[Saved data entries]
*** Block opens ***

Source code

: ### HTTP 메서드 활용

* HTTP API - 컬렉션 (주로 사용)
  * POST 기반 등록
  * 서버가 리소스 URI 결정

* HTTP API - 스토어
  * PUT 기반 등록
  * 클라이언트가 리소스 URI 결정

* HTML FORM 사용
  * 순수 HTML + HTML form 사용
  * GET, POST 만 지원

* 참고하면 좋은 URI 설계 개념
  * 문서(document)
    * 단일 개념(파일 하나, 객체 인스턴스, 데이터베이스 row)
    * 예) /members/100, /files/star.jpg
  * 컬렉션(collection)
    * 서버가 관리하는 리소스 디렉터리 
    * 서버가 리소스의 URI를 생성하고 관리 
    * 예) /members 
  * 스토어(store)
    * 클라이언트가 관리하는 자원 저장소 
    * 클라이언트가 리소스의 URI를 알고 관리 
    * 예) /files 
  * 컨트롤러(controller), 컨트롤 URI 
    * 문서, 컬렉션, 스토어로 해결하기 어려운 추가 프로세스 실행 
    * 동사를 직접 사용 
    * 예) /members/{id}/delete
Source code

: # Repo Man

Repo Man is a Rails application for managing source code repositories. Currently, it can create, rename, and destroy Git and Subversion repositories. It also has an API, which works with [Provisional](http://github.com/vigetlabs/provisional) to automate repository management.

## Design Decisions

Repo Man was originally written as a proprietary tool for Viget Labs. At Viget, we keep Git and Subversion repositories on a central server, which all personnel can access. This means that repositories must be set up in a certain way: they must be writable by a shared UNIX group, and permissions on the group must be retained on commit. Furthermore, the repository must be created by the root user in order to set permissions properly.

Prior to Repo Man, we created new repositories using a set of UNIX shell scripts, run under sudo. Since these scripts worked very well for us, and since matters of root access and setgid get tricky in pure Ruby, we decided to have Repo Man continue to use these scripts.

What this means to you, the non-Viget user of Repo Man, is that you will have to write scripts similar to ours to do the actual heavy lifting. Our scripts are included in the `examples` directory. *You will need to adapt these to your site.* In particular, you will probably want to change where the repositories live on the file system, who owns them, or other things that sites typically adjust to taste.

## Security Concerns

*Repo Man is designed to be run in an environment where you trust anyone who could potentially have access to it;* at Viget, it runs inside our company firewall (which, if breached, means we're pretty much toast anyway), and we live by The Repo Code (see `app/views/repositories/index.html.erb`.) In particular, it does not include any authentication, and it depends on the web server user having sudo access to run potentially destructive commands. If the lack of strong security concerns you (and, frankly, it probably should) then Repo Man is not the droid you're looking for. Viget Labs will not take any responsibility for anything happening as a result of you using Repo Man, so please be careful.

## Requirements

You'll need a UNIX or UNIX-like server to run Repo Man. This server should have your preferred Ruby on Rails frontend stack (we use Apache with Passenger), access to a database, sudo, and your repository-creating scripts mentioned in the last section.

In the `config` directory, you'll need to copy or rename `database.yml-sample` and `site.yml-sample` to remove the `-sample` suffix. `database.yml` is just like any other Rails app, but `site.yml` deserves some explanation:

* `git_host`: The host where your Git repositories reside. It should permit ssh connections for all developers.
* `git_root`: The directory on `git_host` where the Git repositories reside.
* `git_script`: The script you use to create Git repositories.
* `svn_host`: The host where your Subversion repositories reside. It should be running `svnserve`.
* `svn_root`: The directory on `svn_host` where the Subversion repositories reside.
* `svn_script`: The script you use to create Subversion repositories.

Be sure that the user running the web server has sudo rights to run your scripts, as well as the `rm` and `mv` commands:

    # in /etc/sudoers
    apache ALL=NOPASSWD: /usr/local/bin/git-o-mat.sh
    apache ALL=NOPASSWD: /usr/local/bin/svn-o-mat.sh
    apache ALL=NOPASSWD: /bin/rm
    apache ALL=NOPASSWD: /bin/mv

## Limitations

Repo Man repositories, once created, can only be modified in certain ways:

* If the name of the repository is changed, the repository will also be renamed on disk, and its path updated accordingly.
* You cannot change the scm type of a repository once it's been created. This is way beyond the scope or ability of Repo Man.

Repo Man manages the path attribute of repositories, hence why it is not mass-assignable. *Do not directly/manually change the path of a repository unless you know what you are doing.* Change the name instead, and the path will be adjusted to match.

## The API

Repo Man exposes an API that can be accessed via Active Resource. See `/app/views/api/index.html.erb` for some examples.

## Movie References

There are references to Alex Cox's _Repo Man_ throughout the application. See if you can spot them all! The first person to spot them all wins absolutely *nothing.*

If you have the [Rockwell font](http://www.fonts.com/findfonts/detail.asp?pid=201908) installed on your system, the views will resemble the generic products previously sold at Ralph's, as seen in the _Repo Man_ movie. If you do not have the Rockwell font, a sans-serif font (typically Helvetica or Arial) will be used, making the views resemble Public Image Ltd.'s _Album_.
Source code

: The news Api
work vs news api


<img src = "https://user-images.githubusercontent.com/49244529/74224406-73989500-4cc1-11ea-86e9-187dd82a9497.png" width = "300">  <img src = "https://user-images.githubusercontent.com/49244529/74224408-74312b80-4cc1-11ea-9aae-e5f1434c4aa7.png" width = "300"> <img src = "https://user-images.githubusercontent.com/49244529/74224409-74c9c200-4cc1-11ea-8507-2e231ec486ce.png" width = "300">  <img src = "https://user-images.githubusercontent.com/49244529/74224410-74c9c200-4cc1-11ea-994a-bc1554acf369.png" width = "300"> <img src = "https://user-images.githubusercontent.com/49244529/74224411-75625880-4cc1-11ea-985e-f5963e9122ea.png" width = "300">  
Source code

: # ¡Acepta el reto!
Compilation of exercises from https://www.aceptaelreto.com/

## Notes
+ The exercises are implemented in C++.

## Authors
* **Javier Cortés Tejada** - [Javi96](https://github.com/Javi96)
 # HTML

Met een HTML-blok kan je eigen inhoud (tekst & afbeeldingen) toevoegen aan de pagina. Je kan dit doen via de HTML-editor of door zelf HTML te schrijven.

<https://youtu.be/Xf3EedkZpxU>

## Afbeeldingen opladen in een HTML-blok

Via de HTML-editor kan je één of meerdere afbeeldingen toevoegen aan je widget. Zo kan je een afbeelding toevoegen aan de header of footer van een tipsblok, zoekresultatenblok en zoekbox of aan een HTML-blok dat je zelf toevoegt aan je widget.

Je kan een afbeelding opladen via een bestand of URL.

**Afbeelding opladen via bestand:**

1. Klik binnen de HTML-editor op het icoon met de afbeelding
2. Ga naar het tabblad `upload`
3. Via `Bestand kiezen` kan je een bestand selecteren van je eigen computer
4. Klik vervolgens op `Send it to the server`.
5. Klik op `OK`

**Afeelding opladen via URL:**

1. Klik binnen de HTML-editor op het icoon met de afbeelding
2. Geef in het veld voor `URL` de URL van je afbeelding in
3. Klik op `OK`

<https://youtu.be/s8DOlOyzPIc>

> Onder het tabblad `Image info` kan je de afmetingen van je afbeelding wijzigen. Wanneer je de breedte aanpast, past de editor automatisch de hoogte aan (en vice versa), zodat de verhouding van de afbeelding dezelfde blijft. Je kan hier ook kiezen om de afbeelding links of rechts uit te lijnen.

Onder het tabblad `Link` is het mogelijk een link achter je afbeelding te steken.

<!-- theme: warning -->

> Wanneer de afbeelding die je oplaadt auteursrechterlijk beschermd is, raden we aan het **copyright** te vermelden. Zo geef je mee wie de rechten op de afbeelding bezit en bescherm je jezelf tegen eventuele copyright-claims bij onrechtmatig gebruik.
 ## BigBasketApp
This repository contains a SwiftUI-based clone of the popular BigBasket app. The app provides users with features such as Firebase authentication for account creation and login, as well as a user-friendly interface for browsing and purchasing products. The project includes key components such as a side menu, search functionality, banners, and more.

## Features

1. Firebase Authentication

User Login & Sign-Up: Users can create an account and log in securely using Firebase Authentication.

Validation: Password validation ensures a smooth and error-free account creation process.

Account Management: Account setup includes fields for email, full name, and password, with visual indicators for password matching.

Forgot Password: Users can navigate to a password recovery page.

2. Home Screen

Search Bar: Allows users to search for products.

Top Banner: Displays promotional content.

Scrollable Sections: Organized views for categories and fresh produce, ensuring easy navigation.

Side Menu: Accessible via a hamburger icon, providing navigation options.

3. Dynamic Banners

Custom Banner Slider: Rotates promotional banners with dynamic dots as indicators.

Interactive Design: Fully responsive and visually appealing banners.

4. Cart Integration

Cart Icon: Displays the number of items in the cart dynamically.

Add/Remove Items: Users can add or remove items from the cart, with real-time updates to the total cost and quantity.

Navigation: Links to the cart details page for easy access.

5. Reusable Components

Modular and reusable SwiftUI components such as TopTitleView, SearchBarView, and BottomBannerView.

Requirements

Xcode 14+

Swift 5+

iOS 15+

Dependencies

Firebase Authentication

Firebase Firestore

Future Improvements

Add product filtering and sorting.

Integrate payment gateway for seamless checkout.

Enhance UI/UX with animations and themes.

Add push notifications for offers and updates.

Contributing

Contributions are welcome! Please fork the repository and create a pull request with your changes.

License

*** Block closes ***

** PROBLEM DETAILS **
Only the lines from the one bearing "Firebase Firestore" through the end of the entries above belong in the answer, each one exactly as given.

** RESULT OF THE TASK **
Firebase Firestore

Future Improvements

Add product filtering and sorting.

Integrate payment gateway for seamless checkout.

Enhance UI/UX with animations and themes.

Add push notifications for offers and updates.

Contributing

Contributions are welcome! Please fork the repository and create a pull request with your changes.

License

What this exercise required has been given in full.